手机里的内容过于吸引人,以至于贺今赋丝毫没注意到有人走进病房,直到谕杳把饭盒放到床边的桌子上他才察觉到谕杳的存在。

贺今赋熄屏手机,抬眸看向摆餐盒的动作迅速到不愿意浪费一秒钟的谕杳。

谕杳拿出筷子要给贺今赋,垂下眼,和他四目相对。谕杳快速的收回视线,故作镇定道:“我只是今天送一次,以后都是护工送。”

贺今赋不理人,他偏过头摁开手机,再一次忽视谕杳的存在。谕杳也不乐意和他做过多的交流,没和他说一句林非爱让说的话就抬脚离开。

两分钟不到的时间,贺今赋已经被鹿淼消息轰炸。他点开名为“五耻之徒”的qq群聊。

群成员是贺今赋、鹿淼、闫裳、宋江阳、盛明尧。

这个群在闫裳出事之后就没在有过水花,不知道今天鹿淼抽了什么疯开始狂发消息。

贺今赋没耐心看完所有消息,即使开免打扰对方艾特自己也会有提示,所以他退出了群聊。

贺今赋刚点击退群,下一秒鹿淼就推开病房门走了进来,她一贯的咋咋呼呼,此刻的眼角反常的噙着泪水,受了大委屈的模样。

宋江阳跟在她身后,没哭,只是很狼狈,从脸到脖子到处都是鲜血淋淋的抓痕。

贺今赋的注意力在宋江阳身上,他习惯性的皱起眉毛,“怎么个事。”

他问的是宋江阳,开口说话的却是鹿淼。

鹿淼呲牙咧嘴的指着宋江阳,哭哭啼啼的斥责道:“他非说闫裳是活该,你也活该。”

宋江阳的确是这意思,但在贺今赋面前被揭露出来,他做不到坦荡依然心有余悸,所以他违背良心的解释道:“我可没有这么说啊赋哥,天地良心,我跟你这么久了怎么会说你活该?”

鹿淼和宋江阳经常一句话不对付就开始互撕,贺今赋耳朵快起茧子。

贺今赋也不关心事实究竟是怎么样,也不相信任何一个人,“都滚出去。”他语气凛然,眼神冷的的像是在冰水里浸过,烦躁的情绪已经占据全身。

话音落下,鹿淼转身就跑了出去,边跑边抹眼泪。

宋江阳知道贺今赋近来脾气已经差到了新高度,加上昨晚的事情做导火线,宋江阳也不敢多待,放下果篮,说了几句客套的探病话就撒丫子跑走。

贺今赋出院之后也不经常回家,都在酒店里住着,每晚跟狐朋狗友夜夜笙歌,身体承受不住就再住几天院。

贺立山管不住贺今赋,每次打电话说教不上几句就被挂断,一切联系方式再几次的唠叨之下被贺今赋拉黑。

就连除夕夜贺今赋也没回家吃团圆饭,贺老爷子知道这事把贺立山骂的狗血淋头说都是他非要把那对母女接进门,惹得家里鸡犬不宁。

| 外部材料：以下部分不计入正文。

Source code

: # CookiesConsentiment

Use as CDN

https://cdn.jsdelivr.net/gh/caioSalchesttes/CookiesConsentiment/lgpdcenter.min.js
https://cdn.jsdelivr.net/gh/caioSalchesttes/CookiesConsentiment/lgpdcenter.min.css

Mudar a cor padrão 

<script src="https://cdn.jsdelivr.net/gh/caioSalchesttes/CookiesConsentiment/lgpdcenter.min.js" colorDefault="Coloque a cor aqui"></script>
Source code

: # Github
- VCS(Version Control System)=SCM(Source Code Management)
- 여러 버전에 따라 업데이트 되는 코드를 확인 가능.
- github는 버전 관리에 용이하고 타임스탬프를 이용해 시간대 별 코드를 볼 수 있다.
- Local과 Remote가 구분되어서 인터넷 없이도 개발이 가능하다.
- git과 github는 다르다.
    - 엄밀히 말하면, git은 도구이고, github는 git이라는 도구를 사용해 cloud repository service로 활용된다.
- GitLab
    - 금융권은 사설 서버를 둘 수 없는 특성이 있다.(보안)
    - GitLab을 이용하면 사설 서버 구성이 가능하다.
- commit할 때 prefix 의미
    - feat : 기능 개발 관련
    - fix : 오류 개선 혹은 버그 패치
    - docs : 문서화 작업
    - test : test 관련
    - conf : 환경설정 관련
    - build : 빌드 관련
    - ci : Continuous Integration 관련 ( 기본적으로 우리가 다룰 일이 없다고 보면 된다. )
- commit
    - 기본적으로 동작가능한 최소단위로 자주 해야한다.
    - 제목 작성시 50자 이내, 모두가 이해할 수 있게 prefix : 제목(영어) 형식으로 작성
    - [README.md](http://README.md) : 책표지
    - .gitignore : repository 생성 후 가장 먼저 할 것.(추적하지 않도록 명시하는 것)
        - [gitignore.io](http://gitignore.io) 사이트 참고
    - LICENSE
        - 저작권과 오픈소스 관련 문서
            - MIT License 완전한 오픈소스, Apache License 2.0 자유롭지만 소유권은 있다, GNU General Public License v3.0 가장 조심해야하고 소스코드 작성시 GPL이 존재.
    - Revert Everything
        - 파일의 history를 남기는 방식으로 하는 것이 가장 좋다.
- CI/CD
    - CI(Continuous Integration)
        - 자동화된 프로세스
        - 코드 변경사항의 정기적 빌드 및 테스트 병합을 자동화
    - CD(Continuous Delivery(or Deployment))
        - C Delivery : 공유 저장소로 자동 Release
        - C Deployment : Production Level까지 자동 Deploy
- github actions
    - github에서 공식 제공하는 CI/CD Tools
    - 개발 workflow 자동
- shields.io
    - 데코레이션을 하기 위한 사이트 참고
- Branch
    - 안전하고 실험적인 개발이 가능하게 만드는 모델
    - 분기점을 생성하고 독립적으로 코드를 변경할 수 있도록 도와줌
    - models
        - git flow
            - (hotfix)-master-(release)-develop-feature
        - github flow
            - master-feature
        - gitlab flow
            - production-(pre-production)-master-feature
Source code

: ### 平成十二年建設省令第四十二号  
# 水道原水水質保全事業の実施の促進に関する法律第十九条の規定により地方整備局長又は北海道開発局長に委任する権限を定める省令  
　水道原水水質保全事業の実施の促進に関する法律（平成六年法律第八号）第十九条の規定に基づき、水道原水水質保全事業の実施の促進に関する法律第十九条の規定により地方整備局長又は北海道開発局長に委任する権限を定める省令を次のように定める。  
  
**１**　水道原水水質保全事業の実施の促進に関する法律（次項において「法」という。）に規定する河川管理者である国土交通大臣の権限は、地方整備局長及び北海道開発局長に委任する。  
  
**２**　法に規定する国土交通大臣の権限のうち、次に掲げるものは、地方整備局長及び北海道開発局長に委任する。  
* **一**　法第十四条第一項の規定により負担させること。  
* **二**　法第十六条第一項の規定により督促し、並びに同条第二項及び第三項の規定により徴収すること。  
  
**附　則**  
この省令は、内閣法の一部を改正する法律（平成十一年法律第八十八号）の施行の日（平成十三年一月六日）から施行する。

贺立山说不担心贺今赋是假的,他害怕他在外胡作非为,用林非爱的手机打给他,接电话的是刚恢复好出院的闫裳。

“贺叔叔您不用担心,哥哥一直住在我家。”

知道贺今赋和闫裳在一起,贺立山也不再过问什么,毕竟闫氏夫妇把贺今赋视如己出,贺今赋在他们面前也能收敛止脾气。

寒假的最后一天,有两个月不归家的贺今赋在清晨迈进了家门。

贺立山吃着碗里的饭,没给贺今赋一个眼神,他边给林非爱递饭后水果边说道:“明天就开学了,你记得带谕杳去英特报名,学校那边我也打过招呼会给谕杳分到竞赛班。”

贺立山的声音很大,是故意说给贺今赋听的。

但贺今赋也丝毫没有展露出被激怒的迹象,他漠然的走上楼,在自己的房间里待了半会,最后拿着行李箱下楼。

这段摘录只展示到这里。